How many of the lines below contain "memory"? Answer with that number alone.

-- RECORD EXTRACTS follows --

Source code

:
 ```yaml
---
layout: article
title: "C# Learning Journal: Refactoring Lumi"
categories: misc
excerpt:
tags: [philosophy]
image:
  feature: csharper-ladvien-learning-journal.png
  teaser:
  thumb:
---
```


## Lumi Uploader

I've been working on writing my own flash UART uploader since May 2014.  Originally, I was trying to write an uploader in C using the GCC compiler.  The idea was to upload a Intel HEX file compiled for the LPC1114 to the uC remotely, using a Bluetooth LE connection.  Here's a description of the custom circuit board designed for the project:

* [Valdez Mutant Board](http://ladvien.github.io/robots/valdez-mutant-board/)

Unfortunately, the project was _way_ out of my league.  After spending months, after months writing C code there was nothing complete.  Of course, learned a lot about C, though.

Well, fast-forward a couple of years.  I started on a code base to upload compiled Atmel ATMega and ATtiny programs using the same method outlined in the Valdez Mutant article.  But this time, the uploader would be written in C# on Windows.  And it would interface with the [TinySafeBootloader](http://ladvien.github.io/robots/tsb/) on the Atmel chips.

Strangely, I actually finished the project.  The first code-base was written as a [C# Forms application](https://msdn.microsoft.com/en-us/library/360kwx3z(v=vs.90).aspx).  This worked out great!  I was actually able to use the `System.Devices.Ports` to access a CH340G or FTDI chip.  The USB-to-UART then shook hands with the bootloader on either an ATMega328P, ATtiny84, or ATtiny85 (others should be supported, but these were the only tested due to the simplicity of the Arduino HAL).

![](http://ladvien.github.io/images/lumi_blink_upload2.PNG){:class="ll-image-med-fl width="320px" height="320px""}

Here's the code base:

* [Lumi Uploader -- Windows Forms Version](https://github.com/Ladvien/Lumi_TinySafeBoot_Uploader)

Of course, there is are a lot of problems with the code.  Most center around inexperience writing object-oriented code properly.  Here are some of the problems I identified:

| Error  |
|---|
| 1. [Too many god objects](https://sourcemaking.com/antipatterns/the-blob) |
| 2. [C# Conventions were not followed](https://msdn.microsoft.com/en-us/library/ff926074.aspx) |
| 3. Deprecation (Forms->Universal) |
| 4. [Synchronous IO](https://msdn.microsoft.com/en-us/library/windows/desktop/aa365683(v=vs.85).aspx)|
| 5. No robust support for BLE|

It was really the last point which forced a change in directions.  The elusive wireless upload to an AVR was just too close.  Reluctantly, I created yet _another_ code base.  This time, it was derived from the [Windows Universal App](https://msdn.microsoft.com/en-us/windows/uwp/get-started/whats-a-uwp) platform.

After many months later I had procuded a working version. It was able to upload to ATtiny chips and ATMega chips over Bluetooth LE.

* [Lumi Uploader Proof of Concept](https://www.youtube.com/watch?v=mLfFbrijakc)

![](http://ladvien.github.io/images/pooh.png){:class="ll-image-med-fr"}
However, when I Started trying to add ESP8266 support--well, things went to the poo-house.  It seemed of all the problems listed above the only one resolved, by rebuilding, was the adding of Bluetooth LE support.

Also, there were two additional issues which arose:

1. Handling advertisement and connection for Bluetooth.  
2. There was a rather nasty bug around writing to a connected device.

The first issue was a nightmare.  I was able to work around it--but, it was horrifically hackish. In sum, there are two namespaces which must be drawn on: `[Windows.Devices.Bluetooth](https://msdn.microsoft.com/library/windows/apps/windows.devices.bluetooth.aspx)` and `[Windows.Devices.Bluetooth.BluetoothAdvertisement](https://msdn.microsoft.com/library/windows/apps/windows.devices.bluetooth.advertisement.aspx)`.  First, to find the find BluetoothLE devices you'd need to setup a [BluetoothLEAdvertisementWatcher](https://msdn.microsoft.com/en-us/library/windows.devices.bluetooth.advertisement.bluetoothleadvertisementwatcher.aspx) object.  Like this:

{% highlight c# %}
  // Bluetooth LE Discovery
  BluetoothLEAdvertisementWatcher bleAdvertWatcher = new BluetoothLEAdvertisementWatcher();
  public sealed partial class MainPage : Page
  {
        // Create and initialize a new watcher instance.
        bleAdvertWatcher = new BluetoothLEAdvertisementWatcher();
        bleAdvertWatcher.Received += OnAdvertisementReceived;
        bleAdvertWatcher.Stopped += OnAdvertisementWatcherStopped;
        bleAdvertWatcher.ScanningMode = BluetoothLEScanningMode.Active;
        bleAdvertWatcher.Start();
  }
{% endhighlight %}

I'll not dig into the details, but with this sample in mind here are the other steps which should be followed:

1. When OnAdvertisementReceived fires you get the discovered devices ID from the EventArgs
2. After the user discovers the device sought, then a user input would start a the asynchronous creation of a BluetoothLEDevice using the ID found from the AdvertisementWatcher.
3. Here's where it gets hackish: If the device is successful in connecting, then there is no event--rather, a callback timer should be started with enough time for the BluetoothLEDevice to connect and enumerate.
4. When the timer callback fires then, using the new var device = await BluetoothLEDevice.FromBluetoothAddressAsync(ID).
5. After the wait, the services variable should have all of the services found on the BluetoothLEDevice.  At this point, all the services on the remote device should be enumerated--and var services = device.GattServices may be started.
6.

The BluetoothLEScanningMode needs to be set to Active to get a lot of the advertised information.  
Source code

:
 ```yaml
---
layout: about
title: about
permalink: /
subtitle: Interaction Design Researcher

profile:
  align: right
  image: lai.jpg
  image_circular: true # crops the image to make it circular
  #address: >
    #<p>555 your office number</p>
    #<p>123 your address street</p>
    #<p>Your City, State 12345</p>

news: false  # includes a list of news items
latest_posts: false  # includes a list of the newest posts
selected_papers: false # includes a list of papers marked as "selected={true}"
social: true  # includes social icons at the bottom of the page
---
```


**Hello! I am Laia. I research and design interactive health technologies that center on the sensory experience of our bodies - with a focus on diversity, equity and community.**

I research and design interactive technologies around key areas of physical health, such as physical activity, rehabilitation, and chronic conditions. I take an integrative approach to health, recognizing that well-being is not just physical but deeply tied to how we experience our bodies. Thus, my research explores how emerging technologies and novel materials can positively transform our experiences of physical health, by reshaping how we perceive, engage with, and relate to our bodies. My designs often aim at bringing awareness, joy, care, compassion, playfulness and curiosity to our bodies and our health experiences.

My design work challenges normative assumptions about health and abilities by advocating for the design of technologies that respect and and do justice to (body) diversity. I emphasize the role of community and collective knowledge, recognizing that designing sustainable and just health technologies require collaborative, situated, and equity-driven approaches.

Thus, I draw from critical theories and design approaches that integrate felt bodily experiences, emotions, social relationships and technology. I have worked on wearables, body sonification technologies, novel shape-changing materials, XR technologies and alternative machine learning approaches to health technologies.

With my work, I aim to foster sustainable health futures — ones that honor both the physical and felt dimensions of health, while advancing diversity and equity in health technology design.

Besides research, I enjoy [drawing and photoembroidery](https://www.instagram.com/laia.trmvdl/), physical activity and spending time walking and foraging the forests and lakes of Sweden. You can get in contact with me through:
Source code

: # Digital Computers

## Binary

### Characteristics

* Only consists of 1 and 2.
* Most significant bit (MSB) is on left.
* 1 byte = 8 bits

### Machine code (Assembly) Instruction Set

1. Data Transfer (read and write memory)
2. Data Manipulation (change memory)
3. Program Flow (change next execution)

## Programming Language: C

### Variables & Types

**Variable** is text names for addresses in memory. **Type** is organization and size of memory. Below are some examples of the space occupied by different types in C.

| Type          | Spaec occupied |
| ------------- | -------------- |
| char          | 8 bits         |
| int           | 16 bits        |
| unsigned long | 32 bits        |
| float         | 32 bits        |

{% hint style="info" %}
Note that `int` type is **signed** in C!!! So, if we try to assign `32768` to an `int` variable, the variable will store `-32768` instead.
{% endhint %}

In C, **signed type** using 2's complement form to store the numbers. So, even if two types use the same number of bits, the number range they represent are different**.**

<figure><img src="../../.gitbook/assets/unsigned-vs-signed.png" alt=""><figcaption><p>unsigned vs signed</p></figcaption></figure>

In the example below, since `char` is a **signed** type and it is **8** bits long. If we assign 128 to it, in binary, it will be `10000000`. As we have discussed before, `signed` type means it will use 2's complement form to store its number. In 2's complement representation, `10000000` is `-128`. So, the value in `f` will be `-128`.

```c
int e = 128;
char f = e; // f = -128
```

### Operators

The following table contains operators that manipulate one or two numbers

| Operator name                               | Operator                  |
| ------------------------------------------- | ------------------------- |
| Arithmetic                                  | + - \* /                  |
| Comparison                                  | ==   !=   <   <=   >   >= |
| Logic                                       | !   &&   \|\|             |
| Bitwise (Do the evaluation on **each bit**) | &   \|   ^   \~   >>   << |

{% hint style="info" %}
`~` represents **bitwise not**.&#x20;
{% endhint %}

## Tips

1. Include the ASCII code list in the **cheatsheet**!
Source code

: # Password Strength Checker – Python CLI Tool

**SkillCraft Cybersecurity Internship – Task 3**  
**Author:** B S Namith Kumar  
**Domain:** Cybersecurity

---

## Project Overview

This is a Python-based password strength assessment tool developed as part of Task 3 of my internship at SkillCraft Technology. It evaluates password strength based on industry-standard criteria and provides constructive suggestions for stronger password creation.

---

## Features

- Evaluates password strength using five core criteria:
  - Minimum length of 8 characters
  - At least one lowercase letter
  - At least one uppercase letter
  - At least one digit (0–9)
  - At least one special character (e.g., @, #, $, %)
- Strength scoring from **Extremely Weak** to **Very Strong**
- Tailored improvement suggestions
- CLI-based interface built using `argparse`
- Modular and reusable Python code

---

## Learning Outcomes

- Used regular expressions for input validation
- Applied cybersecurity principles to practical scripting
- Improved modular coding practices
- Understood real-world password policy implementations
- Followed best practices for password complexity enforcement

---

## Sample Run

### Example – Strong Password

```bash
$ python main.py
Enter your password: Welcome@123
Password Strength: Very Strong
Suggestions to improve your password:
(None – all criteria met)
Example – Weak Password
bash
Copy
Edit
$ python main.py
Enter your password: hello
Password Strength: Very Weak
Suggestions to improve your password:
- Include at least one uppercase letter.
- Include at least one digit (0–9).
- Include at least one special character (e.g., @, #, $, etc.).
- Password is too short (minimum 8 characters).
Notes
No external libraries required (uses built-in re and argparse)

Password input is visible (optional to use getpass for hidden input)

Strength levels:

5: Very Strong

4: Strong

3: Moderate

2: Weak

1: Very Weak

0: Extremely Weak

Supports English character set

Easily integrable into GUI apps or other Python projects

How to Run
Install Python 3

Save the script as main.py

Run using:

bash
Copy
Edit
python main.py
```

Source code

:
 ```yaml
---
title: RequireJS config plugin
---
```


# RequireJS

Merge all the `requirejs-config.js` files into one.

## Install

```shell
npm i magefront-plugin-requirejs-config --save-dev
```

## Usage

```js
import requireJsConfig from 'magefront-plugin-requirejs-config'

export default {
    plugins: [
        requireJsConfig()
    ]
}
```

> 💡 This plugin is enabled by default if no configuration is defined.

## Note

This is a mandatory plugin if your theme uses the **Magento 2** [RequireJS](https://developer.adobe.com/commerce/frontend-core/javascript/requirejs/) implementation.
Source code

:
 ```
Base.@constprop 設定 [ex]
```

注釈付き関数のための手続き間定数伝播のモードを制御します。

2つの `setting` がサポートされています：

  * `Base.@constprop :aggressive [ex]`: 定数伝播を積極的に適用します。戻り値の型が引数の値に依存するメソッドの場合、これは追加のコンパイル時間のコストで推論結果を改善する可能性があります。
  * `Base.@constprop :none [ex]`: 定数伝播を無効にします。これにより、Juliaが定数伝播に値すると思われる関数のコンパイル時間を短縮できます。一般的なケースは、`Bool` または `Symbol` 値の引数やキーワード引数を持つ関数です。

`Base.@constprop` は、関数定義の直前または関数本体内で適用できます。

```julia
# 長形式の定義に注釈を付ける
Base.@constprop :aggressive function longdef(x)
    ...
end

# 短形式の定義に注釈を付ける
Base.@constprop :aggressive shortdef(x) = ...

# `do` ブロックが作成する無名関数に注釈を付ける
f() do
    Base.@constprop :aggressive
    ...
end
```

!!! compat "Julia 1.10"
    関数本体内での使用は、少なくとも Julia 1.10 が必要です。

-- RECORD EXTRACTS concluded --

SOLUTION TO THIS EXERCISE: 3